Directions for this task –
Look through the entries that follow and return each line that has the string "Climate".

Record excerpts Block Start

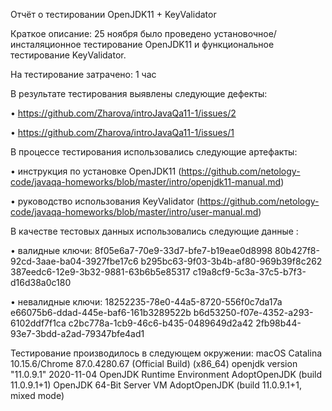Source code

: Отчёт о тестировании OpenJDK11 + KeyValidator

Краткое описание:
25 ноября было проведено установочное/инсталяционное тестирование OpenJDK11 и функциональное тестирование KeyValidator.

На тестирование затрачено: 1 час

В результате тестирования выявлены следующие дефекты:

• https://github.com/Zharova/introJavaQa11-1/issues/2

• https://github.com/Zharova/introJavaQa11-1/issues/1

В процессе тестирования использовались следующие артефакты:

• инструкция по установке OpenJDK11 (https://github.com/netology-code/javaqa-homeworks/blob/master/intro/openjdk11-manual.md)

• руководство использования  KeyValidator (https://github.com/netology-code/javaqa-homeworks/blob/master/intro/user-manual.md)

В качестве тестовых данных использовались следующие данные :

• валидные ключи:
8f05e6a7-70e9-33d7-bfe7-b19eae0d8998
80b427f8-92cd-3aae-ba04-3927fbe17c6
b295bc63-9f03-3b4b-af80-969b39f8c262
387eedc6-12e9-3b32-9881-63b6b5e85317
c19a8cf9-5c3a-37c5-b7f3-d16d38a0c180

• невалидные ключи:
18252235-78e0-44a5-8720-556f0c7da17a
e66075b6-ddad-445e-baf6-161b3289522b
b6d53250-f07e-4352-a293-6102ddf7f1ca
c2bc778a-1cb9-46c6-b435-0489649d2a42
2fb98b44-93e7-3bdd-a2ad-79347bfe4ad1

Тестирование производилось в следующем окружении:
macOS Catalina 10.15.6/Chrome 87.0.4280.67 (Official Build) (x86_64)
openjdk version "11.0.9.1" 2020-11-04
OpenJDK Runtime Environment AdoptOpenJDK (build 11.0.9.1+1)
OpenJDK 64-Bit Server VM AdoptOpenJDK (build 11.0.9.1+1, mixed mode)
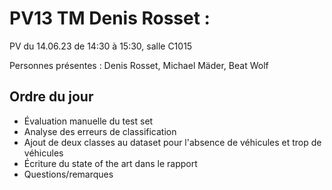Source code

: # PV13 TM Denis Rosset :
PV du 14.06.23 de 14:30 à 15:30, salle C1015

Personnes présentes : Denis Rosset, Michael Mäder, Beat Wolf

## Ordre du jour
- Évaluation manuelle du test set
- Analyse des erreurs de classification
- Ajout de deux classes au dataset pour l'absence de véhicules et trop de véhicules
- Écriture du state of the art dans le rapport
- Questions/remarques 

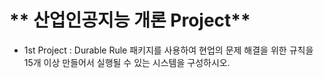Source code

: # ** 산업인공지능 개론 Project** 

- 1st Project : Durable Rule 패키지를 사용하여 현업의 문제 해결을 위한 규칙을 15개 이상 만들어서 실행될 수 있는 시스템을 구성하시오. 

<p align="center">
  
</p>
</br>

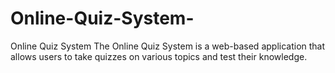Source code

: # Online-Quiz-System-
Online Quiz System The Online Quiz System is a web-based application that allows users to take quizzes on various topics and test their knowledge.

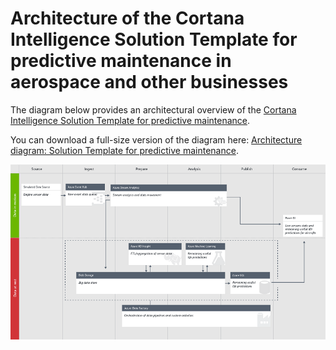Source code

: <properties
	pageTitle="Architecture of predictive maintenance | Microsoft Azure"
	description="Architecture diagram of the Microsoft Cortana Intelligence Solution Template for predictive maintenance in aerospace, utilities, transportation"
	services="cortana-analytics"
	documentationCenter=""
	authors="garyericson"
	manager="paulettm"
	editor="cgronlun"/>

<tags
	ms.service="cortana-analytics"
	ms.workload="data-services"
	ms.tgt_pltfrm="na"
	ms.devlang="na"
	ms.topic="article"
	ms.date="05/14/2016"
	ms.author="garye" />

# Architecture of the Cortana Intelligence Solution Template for predictive maintenance in aerospace and other businesses

The diagram below provides an architectural overview of the [Cortana Intelligence Solution Template for predictive maintenance](https://gallery.cortanaanalytics.com/SolutionTemplate/Predictive-Maintenance-for-Aerospace-1).

You can download a full-size version of the diagram here: [Architecture diagram: Solution Template for predictive maintenance](http://download.microsoft.com/download/1/9/B/19B815F0-D1B0-4F67-AED3-A40544225FD1/ca-topologies-maintenance-prediction.png).

![Microsoft Cortana Intelligence Solution Template architecture diagram for predictive maintenance][image]

[image]: ./media/cortana-analytics-architecture-predictive-maintenance/ca-topologies-maintenance-prediction.png
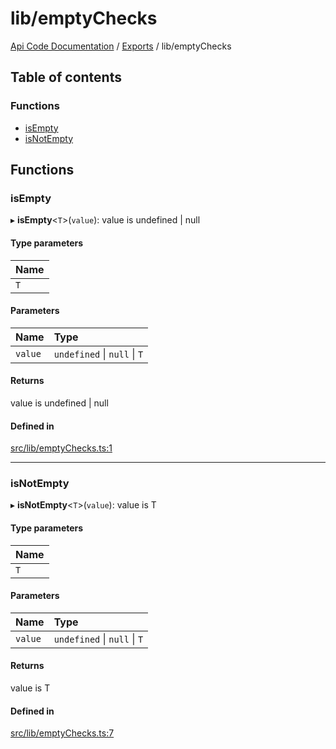 # lib/emptyChecks
 
[Api Code Documentation](../README.md) / [Exports](../modules.md) / lib/emptyChecks

## Table of contents

### Functions

- [isEmpty](lib_emptyChecks.md#isempty)
- [isNotEmpty](lib_emptyChecks.md#isnotempty)

## Functions

### isEmpty

▸ **isEmpty**\<`T`\>(`value`): value is undefined \| null

#### Type parameters

| Name |
| :------ |
| `T` |

#### Parameters

| Name | Type |
| :------ | :------ |
| `value` | `undefined` \| ``null`` \| `T` |

#### Returns

value is undefined \| null

#### Defined in

[src/lib/emptyChecks.ts:1](https://github.com/openkfw/TruBudget/blob/965031f/api/src/lib/emptyChecks.ts#L1)

___

### isNotEmpty

▸ **isNotEmpty**\<`T`\>(`value`): value is T

#### Type parameters

| Name |
| :------ |
| `T` |

#### Parameters

| Name | Type |
| :------ | :------ |
| `value` | `undefined` \| ``null`` \| `T` |

#### Returns

value is T

#### Defined in

[src/lib/emptyChecks.ts:7](https://github.com/openkfw/TruBudget/blob/965031f/api/src/lib/emptyChecks.ts#L7)
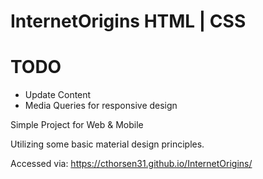 # InternetOrigins HTML | CSS


# TODO
* Update Content
* Media Queries for responsive design


Simple Project for Web &amp; Mobile

Utilizing some basic material design principles.

Accessed via: https://cthorsen31.github.io/InternetOrigins/
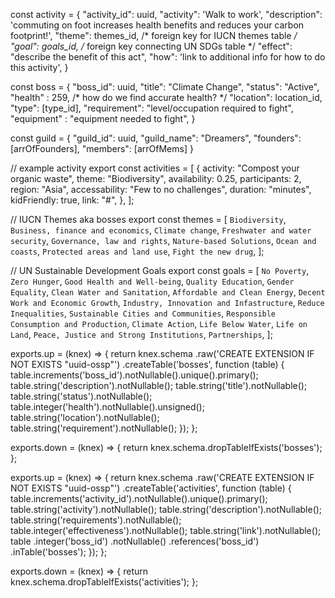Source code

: const activity = {
  "activity_id": uuid,
  "activity": 'Walk to work',
  "description": 'commuting on foot increases health benefits and reduces your carbon footprint!',
  "theme": themes_id, /* foreign key for IUCN themes table */
  "goal": goals_id, /* foreign key connecting UN SDGs table */
  "effect": "describe the benefit of this act",
  "how": 'link to additional info for how to do this activity',
}

const boss = {
  "boss_id": uuid,
  "title": "Climate Change",
  "status": "Active",
  "health" : 259, /* how do we find accurate health? */
  "location": location_id,
  "type": [type_id],
  "requirement": "level/occupation required to fight",
  "equipment" : "equipment needed to fight",
}

const guild = {
  "guild_id": uuid,
  "guild_name": "Dreamers",
  "founders": [arrOfFounders],
  "members": [arrOfMems]
}

// example activity
export const activities = [
  {
    activity: "Compost your organic waste",
    theme: "Biodiversity",
    availability: 0.25,
    participants: 2,
    region: "Asia",
    accessability: "Few to no challenges",
    duration: "minutes",
    kidFriendly: true,
    link: "#",
  },
];

// IUCN Themes aka bosses
export const themes = [
  `Biodiversity`,
  `Business, finance and economics`,
  `Climate change`,
  `Freshwater and water security`,
  `Governance, law and rights`,
  `Nature-based Solutions`,
  `Ocean and coasts`,
  `Protected areas and land use`,
  `Fight the new drug`,
];

// UN Sustainable Development Goals
export const goals = [
  `No Poverty`,
  `Zero Hunger`,
  `Good Health and Well-being`,
  `Quality Education`,
  `Gender Equality`,
  `Clean Water and Sanitation`,
  `Affordable and Clean Energy`,
  `Decent Work and Economic Growth`,
  `Industry, Innovation and Infastructure`,
  `Reduce Inequalities`,
  `Sustainable Cities and Communities`,
  `Responsible Consumption and Production`,
  `Climate Action`,
  `Life Below Water`,
  `Life on Land`,
  `Peace, Justice and Strong Institutions`,
  `Partnerships`,
];


exports.up = (knex) => {
  return knex.schema
    .raw('CREATE EXTENSION IF NOT EXISTS "uuid-ossp"')
    .createTable('bosses', function (table) {
      table.increments('boss_id').notNullable().unique().primary();
      table.string('description').notNullable();
      table.string('title').notNullable();
      table.string('status').notNullable();
      table.integer('health').notNullable().unsigned();
      table.string('location').notNullable();
      table.string('requirement').notNullable();
    });
};

exports.down = (knex) => {
  return knex.schema.dropTableIfExists('bosses');
};


exports.up = (knex) => {
  return knex.schema
    .raw('CREATE EXTENSION IF NOT EXISTS "uuid-ossp"')
    .createTable('activities', function (table) {
      table.increments('activity_id').notNullable().unique().primary();
      table.string('activity').notNullable();
      table.string('description').notNullable();
      table.string('requirements').notNullable();
      table.integer('effectiveness').notNullable();
      table.string('link').notNullable();
      table
        .integer('boss_id')
        .notNullable()
        .references('boss_id')
        .inTable('bosses');
    });
};

exports.down = (knex) => {
  return knex.schema.dropTableIfExists('activities');
};
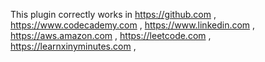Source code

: This plugin correctly works in
https://github.com ,
https://www.codecademy.com ,
https://www.linkedin.com ,
https://aws.amazon.com ,
https://leetcode.com ,
https://learnxinyminutes.com ,
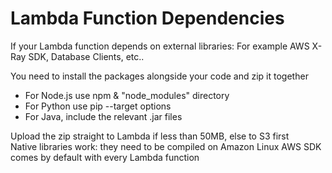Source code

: # Lambda Function Dependencies

If your Lambda function depends on external libraries:
For example AWS X-Ray SDK, Database Clients, etc..

You need to install the packages alongside your code and zip it together
- For Node.js use npm & "node_modules" directory
- For Python use pip --target options
- For Java, include the relevant .jar files

Upload the zip straight to Lambda if less than 50MB, else to S3 first   
Native libraries work: they need to be compiled on Amazon Linux
AWS SDK comes by default with every Lambda function 
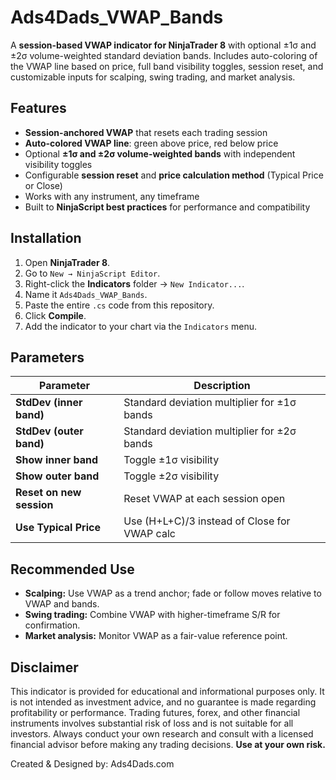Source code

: # Ads4Dads_VWAP_Bands

A **session-based VWAP indicator for NinjaTrader 8** with optional ±1σ and ±2σ volume-weighted standard deviation bands. Includes auto-coloring of the VWAP line based on price, full band visibility toggles, session reset, and customizable inputs for scalping, swing trading, and market analysis.

## Features
- **Session-anchored VWAP** that resets each trading session
- **Auto-colored VWAP line**: green above price, red below price
- Optional **±1σ and ±2σ volume-weighted bands** with independent visibility toggles
- Configurable **session reset** and **price calculation method** (Typical Price or Close)
- Works with any instrument, any timeframe
- Built to **NinjaScript best practices** for performance and compatibility

## Installation
1. Open **NinjaTrader 8**.
2. Go to `New → NinjaScript Editor`.
3. Right-click the **Indicators** folder → `New Indicator...`.
4. Name it `Ads4Dads_VWAP_Bands`.
5. Paste the entire `.cs` code from this repository.
6. Click **Compile**.
7. Add the indicator to your chart via the `Indicators` menu.

## Parameters
| Parameter                | Description |
|--------------------------|-------------|
| **StdDev (inner band)**  | Standard deviation multiplier for ±1σ bands |
| **StdDev (outer band)**  | Standard deviation multiplier for ±2σ bands |
| **Show inner band**      | Toggle ±1σ visibility |
| **Show outer band**      | Toggle ±2σ visibility |
| **Reset on new session** | Reset VWAP at each session open |
| **Use Typical Price**    | Use (H+L+C)/3 instead of Close for VWAP calc |

## Recommended Use
- **Scalping:** Use VWAP as a trend anchor; fade or follow moves relative to VWAP and bands.
- **Swing trading:** Combine VWAP with higher-timeframe S/R for confirmation.
- **Market analysis:** Monitor VWAP as a fair-value reference point.

## Disclaimer
This indicator is provided for educational and informational purposes only. 
It is not intended as investment advice, and no guarantee is made regarding 
profitability or performance. Trading futures, forex, and other financial 
instruments involves substantial risk of loss and is not suitable for all 
investors. Always conduct your own research and consult with a licensed 
financial advisor before making any trading decisions. **Use at your own risk.**

Created & Designed by: Ads4Dads.com

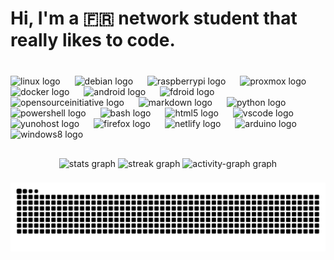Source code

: <h1 align="left">Hi, I'm a 🇫🇷 network student that really likes to code.</h1>

###

<br clear="both">

<div align="left">
  <img src="https://cdn.simpleicons.org/linux/FCC624" height="38" alt="linux logo"  />
  <img width="15" />
  <img src="https://cdn.simpleicons.org/debian/A81D33" height="38" alt="debian logo"  />
  <img width="15" />
  <img src="https://cdn.simpleicons.org/raspberrypi/A22846" height="38" alt="raspberrypi logo"  />
  <img width="15" />
  <img src="https://cdn.simpleicons.org/proxmox/E57000" height="38" alt="proxmox logo"  />
  <img width="15" />
  <img src="https://cdn.simpleicons.org/docker/2496ED" height="38" alt="docker logo"  />
  <img width="15" />
  <img src="https://cdn.simpleicons.org/android/3DDC84" height="38" alt="android logo"  />
  <img width="15" />
  <img src="https://cdn.simpleicons.org/fdroid/9FE870" height="38" alt="fdroid logo"  />
  <img width="15" />
  <img src="https://cdn.simpleicons.org/opensourceinitiative/3DA639" height="38" alt="opensourceinitiative logo"  />
  <img width="15" />
  <img src="https://cdn.simpleicons.org/markdown/000000" height="38" alt="markdown logo"  />
  <img width="15" />
  <img src="https://cdn.simpleicons.org/python/3776AB" height="38" alt="python logo"  />
  <img width="15" />
  <img src="https://skillicons.dev/icons?i=powershell" height="38" alt="powershell logo"  />
  <img width="15" />
  <img src="https://cdn.simpleicons.org/gnubash/4EAA25" height="38" alt="bash logo"  />
  <img width="15" />
  <img src="https://cdn.simpleicons.org/html5/E34F26" height="38" alt="html5 logo"  />
  <img width="15" />
  <img src="https://cdn.jsdelivr.net/gh/devicons/devicon/icons/vscode/vscode-original.svg" height="38" alt="vscode logo"  />
  <img width="15" />
  <img src="https://cdn.jsdelivr.net/gh/devicons/devicon/icons/yunohost/yunohost-original.svg" height="38" alt="yunohost logo"  />
  <img width="15" />
  <img src="https://cdn.simpleicons.org/firefox/FF7139" height="38" alt="firefox logo"  />
  <img width="15" />
  <img src="https://cdn.simpleicons.org/netlify/00C7B7" height="38" alt="netlify logo"  />
  <img width="15" />
  <img src="https://cdn.simpleicons.org/arduino/00979D" height="38" alt="arduino logo"  />
  <img width="15" />
  <img src="https://cdn.jsdelivr.net/gh/devicons/devicon/icons/windows8/windows8-original.svg" height="38" alt="windows8 logo"  />
</div>

###

<h2 align="left"></h2>

###

<div align="center">
  <img src="https://github-readme-stats.vercel.app/api?username=Coockiepickle&hide_title=false&hide_rank=false&show_icons=true&include_all_commits=true&count_private=true&disable_animations=false&theme=blue-green&locale=en&hide_border=false" height="145" alt="stats graph"  />
  <img src="https://streak-stats.demolab.com?user=Coockiepickle&locale=en&mode=daily&theme=dracula&hide_border=false&border_radius=8&date_format=j%20M%5B%20Y%5D" height="144" alt="streak graph"  />
  <img src="https://github-readme-activity-graph.vercel.app/graph?username=Coockiepickle&theme=redical&area=true&hide_border=false&radius=16" height="251" alt="activity-graph graph"  />
</div>

###

<img src="https://raw.githubusercontent.com/Coockiepickle/Coockiepickle/output/snake.svg" alt="Snake animation" />

###
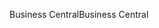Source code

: <span data-ttu-id="0bc07-101">Business Central</span><span class="sxs-lookup"><span data-stu-id="0bc07-101">Business Central</span></span>

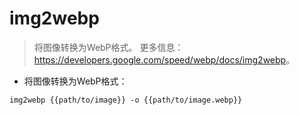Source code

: # img2webp

> 将图像转换为WebP格式。
> 更多信息：<https://developers.google.com/speed/webp/docs/img2webp>。

- 将图像转换为WebP格式：

`img2webp {{path/to/image}} -o {{path/to/image.webp}}`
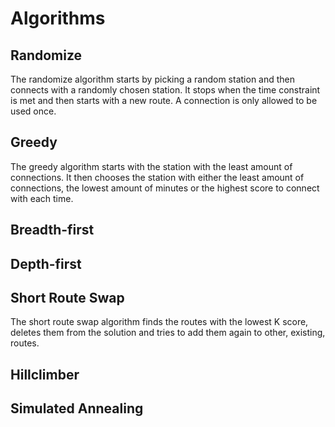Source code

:# Algorithms

## Randomize
The randomize algorithm starts by picking a random station and then connects with a randomly chosen station. It stops when the time constraint is met and then starts with a new route. A connection is only allowed to be used once. 

## Greedy
The greedy algorithm starts with the station with the least amount of connections. It then chooses the station with either the least amount of connections, the lowest amount of minutes or the highest score to connect with each time. 

## Breadth-first


## Depth-first


## Short Route Swap
The short route swap algorithm finds the routes with the lowest K score, deletes them from the solution and tries to add them again to other, existing, routes.

## Hillclimber


## Simulated Annealing



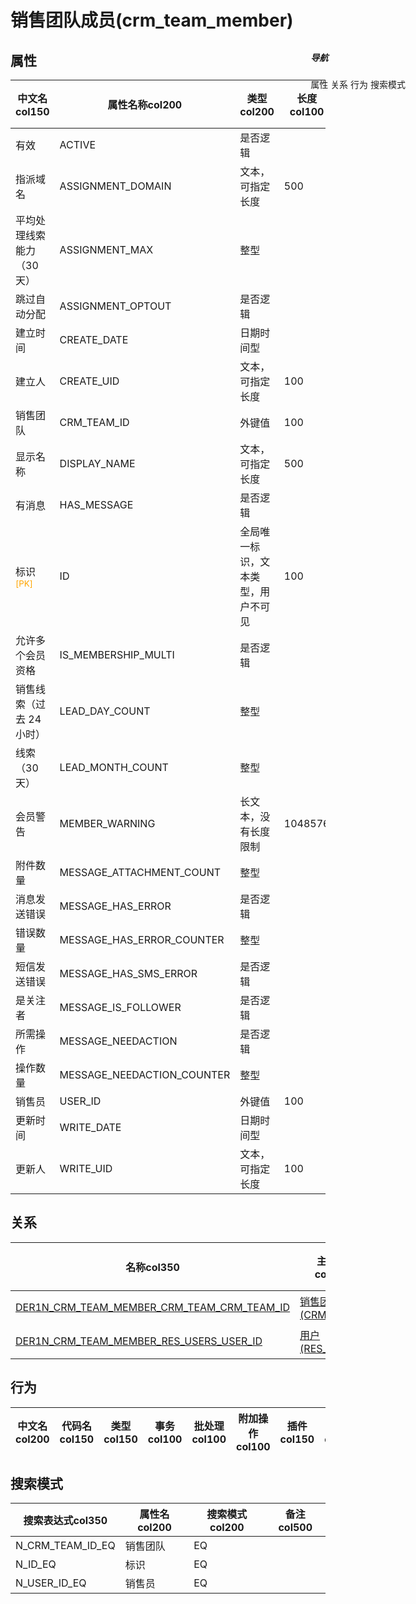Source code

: # 销售团队成员(crm_team_member)  <!-- {docsify-ignore-all} -->


## 属性
|    中文名col150 | 属性名称col200           | 类型col200     | 长度col100    |允许为空col100    |  备注col500  |
| --------   |------------| -----  | -----  | :----: | -------- |
|有效|ACTIVE|是否逻辑||是||
|指派域名|ASSIGNMENT_DOMAIN|文本，可指定长度|500|是||
|平均处理线索能力（30 天）|ASSIGNMENT_MAX|整型||是||
|跳过自动分配|ASSIGNMENT_OPTOUT|是否逻辑||是||
|建立时间|CREATE_DATE|日期时间型||否||
|建立人|CREATE_UID|文本，可指定长度|100|否||
|销售团队|CRM_TEAM_ID|外键值|100|否||
|显示名称|DISPLAY_NAME|文本，可指定长度|500|是||
|有消息|HAS_MESSAGE|是否逻辑||是||
|标识<sup class="footnote-symbol"><font color=orange>[PK]</font></sup>|ID|全局唯一标识，文本类型，用户不可见|100|否||
|允许多个会员资格|IS_MEMBERSHIP_MULTI|是否逻辑||是||
|销售线索（过去 24 小时）|LEAD_DAY_COUNT|整型||是||
|线索（30天）|LEAD_MONTH_COUNT|整型||是||
|会员警告|MEMBER_WARNING|长文本，没有长度限制|1048576|是||
|附件数量|MESSAGE_ATTACHMENT_COUNT|整型||是||
|消息发送错误|MESSAGE_HAS_ERROR|是否逻辑||是||
|错误数量|MESSAGE_HAS_ERROR_COUNTER|整型||是||
|短信发送错误|MESSAGE_HAS_SMS_ERROR|是否逻辑||是||
|是关注者|MESSAGE_IS_FOLLOWER|是否逻辑||是||
|所需操作|MESSAGE_NEEDACTION|是否逻辑||是||
|操作数量|MESSAGE_NEEDACTION_COUNTER|整型||是||
|销售员|USER_ID|外键值|100|否||
|更新时间|WRITE_DATE|日期时间型||否||
|更新人|WRITE_UID|文本，可指定长度|100|否||


## 关系

<el-row>
<el-tabs v-model="show_der">
<el-tab-pane label="从关系" name="minor">

|  名称col350   | 主实体col200   | 关系类型col200   |    备注col500  |
| -------- |---------- |-----------|----- |
|[DER1N_CRM_TEAM_MEMBER_CRM_TEAM_CRM_TEAM_ID](der/DER1N_CRM_TEAM_MEMBER_CRM_TEAM_CRM_TEAM_ID)|[销售团队(CRM_TEAM)](module/crm/crm_team)|1:N关系||
|[DER1N_CRM_TEAM_MEMBER_RES_USERS_USER_ID](der/DER1N_CRM_TEAM_MEMBER_RES_USERS_USER_ID)|[用户(RES_USERS)](module/base/res_users)|1:N关系||

</el-tab-pane>
</el-tabs>
</el-row>

## 行为
| 中文名col200    | 代码名col150    | 类型col150    | 事务col100   | 批处理col100   | 附加操作col100  | 插件col150    |  备注col300  |
| -------- |---------- |----------- |:----:|:----:|---------| ----- | ----- |

## 搜索模式
|   搜索表达式col350   |    属性名col200    |    搜索模式col200        |备注col500  |
| -------- |------------|------------|------|
|N_CRM_TEAM_ID_EQ|销售团队|EQ||
|N_ID_EQ|标识|EQ||
|N_USER_ID_EQ|销售员|EQ||

<div style="display: block; overflow: hidden; position: fixed; top: 140px; right: 100px;">

##### 导航
<el-anchor >
<el-anchor-link :href="`#/module/crm/crm_team_member?id=属性`">
  属性
</el-anchor-link>
<el-anchor-link :href="`#/module/crm/crm_team_member?id=关系`">
  关系
</el-anchor-link>
<el-anchor-link :href="`#/module/crm/crm_team_member?id=行为`">
  行为
</el-anchor-link>
<el-anchor-link :href="`#/module/crm/crm_team_member?id=搜索模式`">
  搜索模式
</el-anchor-link>
</el-anchor>
</div>

<script>
 const { createApp } = Vue
  createApp({
    data() {
      return {
show_der:'minor',


      }
    },
    methods: {
    }
  }).use(ElementPlus).mount('#app')
</script>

Record excerpts Block End

Completed task –
  "title": "Climate Change",
  `Climate change`,
  `Climate Action`,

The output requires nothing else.